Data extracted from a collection
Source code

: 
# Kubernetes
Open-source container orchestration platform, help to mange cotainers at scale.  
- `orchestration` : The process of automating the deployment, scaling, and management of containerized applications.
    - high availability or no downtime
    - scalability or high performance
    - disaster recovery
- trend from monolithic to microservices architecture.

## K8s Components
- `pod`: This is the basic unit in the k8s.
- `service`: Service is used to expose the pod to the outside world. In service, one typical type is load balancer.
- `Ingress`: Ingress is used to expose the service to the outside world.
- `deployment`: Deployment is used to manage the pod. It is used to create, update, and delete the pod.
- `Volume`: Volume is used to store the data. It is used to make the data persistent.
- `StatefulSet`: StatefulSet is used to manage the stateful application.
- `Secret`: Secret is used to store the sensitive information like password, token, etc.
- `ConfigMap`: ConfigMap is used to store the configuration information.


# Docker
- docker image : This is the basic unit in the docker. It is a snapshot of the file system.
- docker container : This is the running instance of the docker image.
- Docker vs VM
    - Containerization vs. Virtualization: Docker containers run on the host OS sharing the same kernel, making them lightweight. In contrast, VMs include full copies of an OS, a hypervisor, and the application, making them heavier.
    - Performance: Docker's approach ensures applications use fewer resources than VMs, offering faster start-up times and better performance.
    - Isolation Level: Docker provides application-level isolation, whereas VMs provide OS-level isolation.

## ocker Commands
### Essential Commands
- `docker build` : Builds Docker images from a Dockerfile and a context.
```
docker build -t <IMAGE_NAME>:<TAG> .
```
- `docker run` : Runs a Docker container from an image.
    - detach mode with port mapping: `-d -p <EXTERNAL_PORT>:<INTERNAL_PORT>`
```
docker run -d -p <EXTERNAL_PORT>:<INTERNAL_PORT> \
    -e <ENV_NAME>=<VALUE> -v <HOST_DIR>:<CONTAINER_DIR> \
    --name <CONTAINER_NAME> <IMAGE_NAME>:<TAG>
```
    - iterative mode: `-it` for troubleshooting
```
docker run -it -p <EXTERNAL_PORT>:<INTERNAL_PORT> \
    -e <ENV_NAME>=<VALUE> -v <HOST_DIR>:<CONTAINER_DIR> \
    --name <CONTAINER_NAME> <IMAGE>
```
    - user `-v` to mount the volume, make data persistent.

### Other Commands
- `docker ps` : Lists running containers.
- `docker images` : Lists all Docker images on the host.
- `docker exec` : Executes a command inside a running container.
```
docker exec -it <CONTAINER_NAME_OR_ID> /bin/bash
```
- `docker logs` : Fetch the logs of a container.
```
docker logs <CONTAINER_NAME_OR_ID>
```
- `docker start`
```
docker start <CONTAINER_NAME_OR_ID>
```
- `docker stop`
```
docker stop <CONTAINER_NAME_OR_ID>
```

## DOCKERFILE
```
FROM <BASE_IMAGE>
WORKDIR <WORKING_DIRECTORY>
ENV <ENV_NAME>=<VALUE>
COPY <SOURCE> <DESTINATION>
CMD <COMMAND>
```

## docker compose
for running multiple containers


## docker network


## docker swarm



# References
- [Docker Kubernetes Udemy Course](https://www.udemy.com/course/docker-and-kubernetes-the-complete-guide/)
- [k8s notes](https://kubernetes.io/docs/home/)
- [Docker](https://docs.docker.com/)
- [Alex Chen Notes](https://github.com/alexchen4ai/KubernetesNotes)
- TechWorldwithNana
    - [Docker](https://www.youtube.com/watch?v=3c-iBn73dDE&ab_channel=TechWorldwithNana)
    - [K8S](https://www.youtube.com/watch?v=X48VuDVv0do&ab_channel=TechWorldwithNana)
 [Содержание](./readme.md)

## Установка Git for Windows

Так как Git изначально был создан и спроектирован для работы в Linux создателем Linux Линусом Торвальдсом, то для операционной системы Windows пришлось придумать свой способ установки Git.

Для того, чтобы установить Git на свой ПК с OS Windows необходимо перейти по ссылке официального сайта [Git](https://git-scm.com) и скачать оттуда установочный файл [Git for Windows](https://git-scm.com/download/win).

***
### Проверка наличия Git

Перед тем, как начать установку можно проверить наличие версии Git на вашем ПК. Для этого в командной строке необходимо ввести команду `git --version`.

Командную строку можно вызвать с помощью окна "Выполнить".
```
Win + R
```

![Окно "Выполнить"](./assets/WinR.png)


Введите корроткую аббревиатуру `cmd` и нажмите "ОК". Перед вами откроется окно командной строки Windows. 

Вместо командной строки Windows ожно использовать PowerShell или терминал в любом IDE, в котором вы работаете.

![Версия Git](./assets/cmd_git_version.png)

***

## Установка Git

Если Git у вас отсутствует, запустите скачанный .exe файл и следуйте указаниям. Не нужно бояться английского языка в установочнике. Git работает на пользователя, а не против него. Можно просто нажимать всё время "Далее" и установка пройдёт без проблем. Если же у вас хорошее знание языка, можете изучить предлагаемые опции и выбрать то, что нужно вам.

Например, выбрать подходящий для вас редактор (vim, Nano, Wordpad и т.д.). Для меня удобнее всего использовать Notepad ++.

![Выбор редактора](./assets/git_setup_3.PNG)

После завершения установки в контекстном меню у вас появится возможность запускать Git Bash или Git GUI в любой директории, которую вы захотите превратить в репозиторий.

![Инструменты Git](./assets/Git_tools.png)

◆ TASK DIRECTIONS
Every entry must be quoted exactly as it appears above.

◆ REPLY
Source code

: 
# Kubernetes
Open-source container orchestration platform, help to mange cotainers at scale.  
- `orchestration` : The process of automating the deployment, scaling, and management of containerized applications.
    - high availability or no downtime
    - scalability or high performance
    - disaster recovery
- trend from monolithic to microservices architecture.

## K8s Components
- `pod`: This is the basic unit in the k8s.
- `service`: Service is used to expose the pod to the outside world. In service, one typical type is load balancer.
- `Ingress`: Ingress is used to expose the service to the outside world.
- `deployment`: Deployment is used to manage the pod. It is used to create, update, and delete the pod.
- `Volume`: Volume is used to store the data. It is used to make the data persistent.
- `StatefulSet`: StatefulSet is used to manage the stateful application.
- `Secret`: Secret is used to store the sensitive information like password, token, etc.
- `ConfigMap`: ConfigMap is used to store the configuration information.


# Docker
- docker image : This is the basic unit in the docker. It is a snapshot of the file system.
- docker container : This is the running instance of the docker image.
- Docker vs VM
    - Containerization vs. Virtualization: Docker containers run on the host OS sharing the same kernel, making them lightweight. In contrast, VMs include full copies of an OS, a hypervisor, and the application, making them heavier.
    - Performance: Docker's approach ensures applications use fewer resources than VMs, offering faster start-up times and better performance.
    - Isolation Level: Docker provides application-level isolation, whereas VMs provide OS-level isolation.

## ocker Commands
### Essential Commands
- `docker build` : Builds Docker images from a Dockerfile and a context.
```
docker build -t <IMAGE_NAME>:<TAG> .
```
- `docker run` : Runs a Docker container from an image.
    - detach mode with port mapping: `-d -p <EXTERNAL_PORT>:<INTERNAL_PORT>`
```
docker run -d -p <EXTERNAL_PORT>:<INTERNAL_PORT> \
    -e <ENV_NAME>=<VALUE> -v <HOST_DIR>:<CONTAINER_DIR> \
    --name <CONTAINER_NAME> <IMAGE_NAME>:<TAG>
```
    - iterative mode: `-it` for troubleshooting
```
docker run -it -p <EXTERNAL_PORT>:<INTERNAL_PORT> \
    -e <ENV_NAME>=<VALUE> -v <HOST_DIR>:<CONTAINER_DIR> \
    --name <CONTAINER_NAME> <IMAGE>
```
    - user `-v` to mount the volume, make data persistent.

### Other Commands
- `docker ps` : Lists running containers.
- `docker images` : Lists all Docker images on the host.
- `docker exec` : Executes a command inside a running container.
```
docker exec -it <CONTAINER_NAME_OR_ID> /bin/bash
```
- `docker logs` : Fetch the logs of a container.
```
docker logs <CONTAINER_NAME_OR_ID>
```
- `docker start`
```
docker start <CONTAINER_NAME_OR_ID>
```
- `docker stop`
```
docker stop <CONTAINER_NAME_OR_ID>
```

## DOCKERFILE
```
FROM <BASE_IMAGE>
WORKDIR <WORKING_DIRECTORY>
ENV <ENV_NAME>=<VALUE>
COPY <SOURCE> <DESTINATION>
CMD <COMMAND>
```

## docker compose
for running multiple containers


## docker network


## docker swarm



# References
- [Docker Kubernetes Udemy Course](https://www.udemy.com/course/docker-and-kubernetes-the-complete-guide/)
- [k8s notes](https://kubernetes.io/docs/home/)
- [Docker](https://docs.docker.com/)
- [Alex Chen Notes](https://github.com/alexchen4ai/KubernetesNotes)
- TechWorldwithNana
    - [Docker](https://www.youtube.com/watch?v=3c-iBn73dDE&ab_channel=TechWorldwithNana)
    - [K8S](https://www.youtube.com/watch?v=X48VuDVv0do&ab_channel=TechWorldwithNana)
 [Содержание](./readme.md)

## Установка Git for Windows

Так как Git изначально был создан и спроектирован для работы в Linux создателем Linux Линусом Торвальдсом, то для операционной системы Windows пришлось придумать свой способ установки Git.

Для того, чтобы установить Git на свой ПК с OS Windows необходимо перейти по ссылке официального сайта [Git](https://git-scm.com) и скачать оттуда установочный файл [Git for Windows](https://git-scm.com/download/win).

***
### Проверка наличия Git

Перед тем, как начать установку можно проверить наличие версии Git на вашем ПК. Для этого в командной строке необходимо ввести команду `git --version`.

Командную строку можно вызвать с помощью окна "Выполнить".
```
Win + R
```

![Окно "Выполнить"](./assets/WinR.png)


Введите корроткую аббревиатуру `cmd` и нажмите "ОК". Перед вами откроется окно командной строки Windows. 

Вместо командной строки Windows ожно использовать PowerShell или терминал в любом IDE, в котором вы работаете.

![Версия Git](./assets/cmd_git_version.png)

***

## Установка Git

Если Git у вас отсутствует, запустите скачанный .exe файл и следуйте указаниям. Не нужно бояться английского языка в установочнике. Git работает на пользователя, а не против него. Можно просто нажимать всё время "Далее" и установка пройдёт без проблем. Если же у вас хорошее знание языка, можете изучить предлагаемые опции и выбрать то, что нужно вам.

Например, выбрать подходящий для вас редактор (vim, Nano, Wordpad и т.д.). Для меня удобнее всего использовать Notepad ++.

![Выбор редактора](./assets/git_setup_3.PNG)

После завершения установки в контекстном меню у вас появится возможность запускать Git Bash или Git GUI в любой директории, которую вы захотите превратить в репозиторий.

![Инструменты Git](./assets/Git_tools.png)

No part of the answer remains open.